Non tutti i produttori giapponesi sono grandi esportatori e non tutti gli esportatori giapponesi sono stati aggressivi come Toyota e l’industria automobilistica nel trasferire la produzione all’estero. Tuttavia, è stata una tendenza per la maggior parte degli ultimi tre decenni. Il grafico seguente combina i dati di due agenzie governative per illustrare questo punto. Esamina i ricavi delle filiali estere dei produttori giapponesi e li divide per i ricavi totali di quelle stesse società per gli anni dal 1997 al 2014.

Entrate delle filiali estere in% del totale

Il grafico mostra che poco dopo la fine del primo grande apprezzamento dello yen giapponese, il rapporto tra le vendite delle filiali estere è passato dall’8% a quasi il 30% entro la fine del 2014. In altre parole, sempre più produttori giapponesi vedevano il merito di espandendo le loro attività all’estero e realizzando prodotti dove li vendevano.

Il problema con questo modello, tuttavia, era che svuotò l’economia giapponese. Con lo spostamento delle fabbriche all’estero, in Giappone erano disponibili meno posti di lavoro a livello nazionale, il che esercitava pressioni al ribasso sui salari e danneggiava l’economia interna. Anche i non produttori hanno avvertito l’impatto quando i consumatori hanno frenato la spesa.

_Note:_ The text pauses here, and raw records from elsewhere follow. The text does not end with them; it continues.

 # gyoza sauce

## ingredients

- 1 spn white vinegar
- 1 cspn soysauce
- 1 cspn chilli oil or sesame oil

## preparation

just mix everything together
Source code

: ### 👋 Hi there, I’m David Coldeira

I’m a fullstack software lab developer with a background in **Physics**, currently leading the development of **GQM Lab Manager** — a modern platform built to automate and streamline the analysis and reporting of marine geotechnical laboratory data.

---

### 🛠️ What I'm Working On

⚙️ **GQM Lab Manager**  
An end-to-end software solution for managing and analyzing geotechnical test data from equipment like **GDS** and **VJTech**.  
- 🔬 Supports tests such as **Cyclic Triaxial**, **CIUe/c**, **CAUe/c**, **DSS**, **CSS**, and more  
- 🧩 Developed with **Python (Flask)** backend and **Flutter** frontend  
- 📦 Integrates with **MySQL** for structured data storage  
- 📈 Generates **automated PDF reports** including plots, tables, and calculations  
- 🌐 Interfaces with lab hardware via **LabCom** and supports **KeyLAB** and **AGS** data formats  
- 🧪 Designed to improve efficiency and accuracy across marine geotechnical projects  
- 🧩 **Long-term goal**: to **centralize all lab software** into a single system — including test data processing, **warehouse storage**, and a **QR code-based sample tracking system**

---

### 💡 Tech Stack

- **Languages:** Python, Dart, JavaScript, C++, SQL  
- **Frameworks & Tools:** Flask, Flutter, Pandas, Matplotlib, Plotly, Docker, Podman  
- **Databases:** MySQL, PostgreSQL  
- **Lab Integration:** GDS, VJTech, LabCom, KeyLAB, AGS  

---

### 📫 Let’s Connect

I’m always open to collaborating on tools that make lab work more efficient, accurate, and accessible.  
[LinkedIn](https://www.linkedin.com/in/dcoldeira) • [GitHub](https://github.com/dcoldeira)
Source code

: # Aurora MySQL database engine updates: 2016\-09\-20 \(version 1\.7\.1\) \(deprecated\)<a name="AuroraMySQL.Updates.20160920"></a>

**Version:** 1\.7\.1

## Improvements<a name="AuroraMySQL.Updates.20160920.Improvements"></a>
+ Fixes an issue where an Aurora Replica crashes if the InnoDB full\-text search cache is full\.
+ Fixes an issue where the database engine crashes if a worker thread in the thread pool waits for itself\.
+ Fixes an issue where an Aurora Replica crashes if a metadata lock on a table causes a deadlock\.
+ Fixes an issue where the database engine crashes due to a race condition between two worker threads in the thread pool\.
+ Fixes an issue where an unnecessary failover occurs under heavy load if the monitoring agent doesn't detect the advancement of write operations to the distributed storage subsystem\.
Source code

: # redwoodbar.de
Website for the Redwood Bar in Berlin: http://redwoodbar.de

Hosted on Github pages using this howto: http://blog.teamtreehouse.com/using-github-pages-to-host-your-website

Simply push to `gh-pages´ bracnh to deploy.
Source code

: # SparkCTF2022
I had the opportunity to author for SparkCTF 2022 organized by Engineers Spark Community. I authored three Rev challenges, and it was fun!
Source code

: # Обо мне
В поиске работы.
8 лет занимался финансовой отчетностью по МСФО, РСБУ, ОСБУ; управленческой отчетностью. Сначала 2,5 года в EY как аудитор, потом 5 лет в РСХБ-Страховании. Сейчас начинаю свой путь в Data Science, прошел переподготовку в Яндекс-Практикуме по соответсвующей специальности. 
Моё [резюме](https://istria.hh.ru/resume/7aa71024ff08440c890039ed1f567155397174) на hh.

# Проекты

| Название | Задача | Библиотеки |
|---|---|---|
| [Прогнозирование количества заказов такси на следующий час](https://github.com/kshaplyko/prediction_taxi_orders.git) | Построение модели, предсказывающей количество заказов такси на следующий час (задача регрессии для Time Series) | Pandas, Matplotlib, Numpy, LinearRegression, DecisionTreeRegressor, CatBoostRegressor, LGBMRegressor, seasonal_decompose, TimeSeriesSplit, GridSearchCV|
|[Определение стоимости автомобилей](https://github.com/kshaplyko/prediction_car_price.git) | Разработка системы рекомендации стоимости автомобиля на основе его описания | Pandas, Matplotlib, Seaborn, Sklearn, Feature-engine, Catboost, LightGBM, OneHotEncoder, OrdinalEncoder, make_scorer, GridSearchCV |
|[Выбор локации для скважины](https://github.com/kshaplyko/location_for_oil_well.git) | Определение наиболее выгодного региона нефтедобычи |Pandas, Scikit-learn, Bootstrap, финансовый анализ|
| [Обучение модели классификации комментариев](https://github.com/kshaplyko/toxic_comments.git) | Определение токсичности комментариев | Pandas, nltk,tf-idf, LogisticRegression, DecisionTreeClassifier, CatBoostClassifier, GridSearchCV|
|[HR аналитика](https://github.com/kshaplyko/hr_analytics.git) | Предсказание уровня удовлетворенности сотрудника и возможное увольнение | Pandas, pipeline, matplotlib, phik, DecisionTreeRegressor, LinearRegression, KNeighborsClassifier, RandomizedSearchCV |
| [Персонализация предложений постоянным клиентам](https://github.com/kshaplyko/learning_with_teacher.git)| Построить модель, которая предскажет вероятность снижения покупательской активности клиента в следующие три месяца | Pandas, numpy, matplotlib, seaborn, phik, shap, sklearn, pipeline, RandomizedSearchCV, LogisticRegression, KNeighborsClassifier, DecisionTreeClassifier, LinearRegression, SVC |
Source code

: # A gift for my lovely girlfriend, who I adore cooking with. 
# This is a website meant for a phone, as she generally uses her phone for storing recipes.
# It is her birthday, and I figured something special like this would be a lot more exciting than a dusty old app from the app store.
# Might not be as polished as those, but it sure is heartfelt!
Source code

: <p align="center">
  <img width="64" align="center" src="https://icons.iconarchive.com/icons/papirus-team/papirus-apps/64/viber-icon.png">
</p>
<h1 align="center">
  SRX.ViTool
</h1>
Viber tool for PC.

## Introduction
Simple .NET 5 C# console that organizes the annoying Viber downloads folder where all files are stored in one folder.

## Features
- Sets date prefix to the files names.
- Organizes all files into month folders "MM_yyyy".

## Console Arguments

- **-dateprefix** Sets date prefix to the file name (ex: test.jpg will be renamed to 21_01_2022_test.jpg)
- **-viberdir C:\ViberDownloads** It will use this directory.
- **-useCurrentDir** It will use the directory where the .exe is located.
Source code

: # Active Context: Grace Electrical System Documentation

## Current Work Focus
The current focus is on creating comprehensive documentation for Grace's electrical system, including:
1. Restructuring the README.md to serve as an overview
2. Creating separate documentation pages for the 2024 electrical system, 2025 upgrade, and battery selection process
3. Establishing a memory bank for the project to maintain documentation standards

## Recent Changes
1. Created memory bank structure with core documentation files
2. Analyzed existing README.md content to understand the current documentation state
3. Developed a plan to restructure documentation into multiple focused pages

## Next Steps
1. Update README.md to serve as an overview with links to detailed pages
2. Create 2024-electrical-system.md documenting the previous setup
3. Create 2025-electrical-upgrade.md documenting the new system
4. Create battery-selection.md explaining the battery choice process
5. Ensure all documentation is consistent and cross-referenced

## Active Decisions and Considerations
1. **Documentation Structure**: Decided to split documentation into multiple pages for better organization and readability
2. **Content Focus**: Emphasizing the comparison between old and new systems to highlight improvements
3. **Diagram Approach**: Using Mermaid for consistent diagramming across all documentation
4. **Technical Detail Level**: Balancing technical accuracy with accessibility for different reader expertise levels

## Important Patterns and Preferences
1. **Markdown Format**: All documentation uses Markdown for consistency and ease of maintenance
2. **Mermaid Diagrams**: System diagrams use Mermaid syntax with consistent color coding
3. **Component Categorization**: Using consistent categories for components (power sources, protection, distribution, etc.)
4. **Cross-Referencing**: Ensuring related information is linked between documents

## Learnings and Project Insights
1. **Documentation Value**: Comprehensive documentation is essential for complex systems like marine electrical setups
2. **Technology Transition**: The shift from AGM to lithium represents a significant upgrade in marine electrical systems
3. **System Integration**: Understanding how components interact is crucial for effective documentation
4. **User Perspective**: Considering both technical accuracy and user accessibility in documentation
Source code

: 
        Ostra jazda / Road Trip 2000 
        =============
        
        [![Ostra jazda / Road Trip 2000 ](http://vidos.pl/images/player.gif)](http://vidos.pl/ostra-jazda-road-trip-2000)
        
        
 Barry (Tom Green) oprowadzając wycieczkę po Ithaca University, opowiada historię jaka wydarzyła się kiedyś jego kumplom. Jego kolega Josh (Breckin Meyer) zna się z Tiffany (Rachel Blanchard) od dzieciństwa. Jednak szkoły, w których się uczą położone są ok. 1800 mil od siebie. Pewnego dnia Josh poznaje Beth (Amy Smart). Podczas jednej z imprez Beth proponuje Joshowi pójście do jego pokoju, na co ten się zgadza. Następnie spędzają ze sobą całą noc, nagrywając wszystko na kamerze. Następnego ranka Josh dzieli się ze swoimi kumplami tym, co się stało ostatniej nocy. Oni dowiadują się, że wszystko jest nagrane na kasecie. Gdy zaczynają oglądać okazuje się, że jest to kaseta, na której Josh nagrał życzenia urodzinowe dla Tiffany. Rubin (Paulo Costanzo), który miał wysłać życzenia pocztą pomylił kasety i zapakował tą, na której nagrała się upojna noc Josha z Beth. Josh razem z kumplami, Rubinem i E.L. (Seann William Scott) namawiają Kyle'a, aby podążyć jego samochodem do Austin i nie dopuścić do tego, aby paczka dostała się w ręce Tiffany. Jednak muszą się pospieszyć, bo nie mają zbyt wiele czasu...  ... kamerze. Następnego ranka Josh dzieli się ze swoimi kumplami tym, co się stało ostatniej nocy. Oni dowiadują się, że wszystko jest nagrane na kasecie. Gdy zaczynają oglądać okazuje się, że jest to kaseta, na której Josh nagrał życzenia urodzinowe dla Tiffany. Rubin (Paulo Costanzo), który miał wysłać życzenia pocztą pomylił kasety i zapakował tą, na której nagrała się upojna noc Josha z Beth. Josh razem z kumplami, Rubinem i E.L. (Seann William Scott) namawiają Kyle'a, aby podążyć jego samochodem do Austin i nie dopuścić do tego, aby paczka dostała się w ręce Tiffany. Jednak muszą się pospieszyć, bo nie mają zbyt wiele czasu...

Si tratta anche di energia nucleare

Il tasso di cambio influisce pesantemente sulle discussioni sulla sicurezza energetica perché il paese è privo di risorse naturali come il petrolio. Tutto ciò che il paese non può produrre attraverso fonti rinnovabili come l’energia idroelettrica, solare e nucleare deve essere importato. Poiché la maggior parte di questi combustibili fossili importati ha un prezzo in dollari (e essi stessi estremamente volatili), il tasso di cambio yen / dollaro può fare un’enorme differenza.

Anche dopo il triplice disastro del terremoto, dello tsunami e del disastro nucleare verificatisi nel marzo 2011, il governo e i produttori del paese erano ansiosi di riavviare i reattori nucleari. Sebbene il programma di allentamento quantitativo del governo sia riuscito a indebolire lo yen dal 2012, il rovescio della medaglia è che le importazioni costano di più a causa di tale indebolimento. Se il prezzo del petrolio dovesse aumentare mentre lo yen rimane debole, ciò danneggerebbe nuovamente i costi di produzione dei produttori nazionali (e delle famiglie, degli automobilisti e quindi dei consumi).

La linea di fondo

Il rafforzamento dello yen rispetto al dollaro dopo l’Accordo Plaza e la volatilità dei tassi di cambio che ne è seguita hanno incoraggiato un riequilibrio dell’industria manifatturiera giapponese da una focalizzata sulla produzione interna e sull’export a una in cui la produzione si è spostata all’estero su larga scala. Ciò ha avuto conseguenze sull’occupazione e sui consumi interni, e anche i non produttori e le sole società nazionali sono esposti. Mentre le società stesse sono diventate più stabili perché meno esposte agli effetti negativi dei movimenti dei tassi di cambio, la stabilità futura dell’economia domestica è meno certa.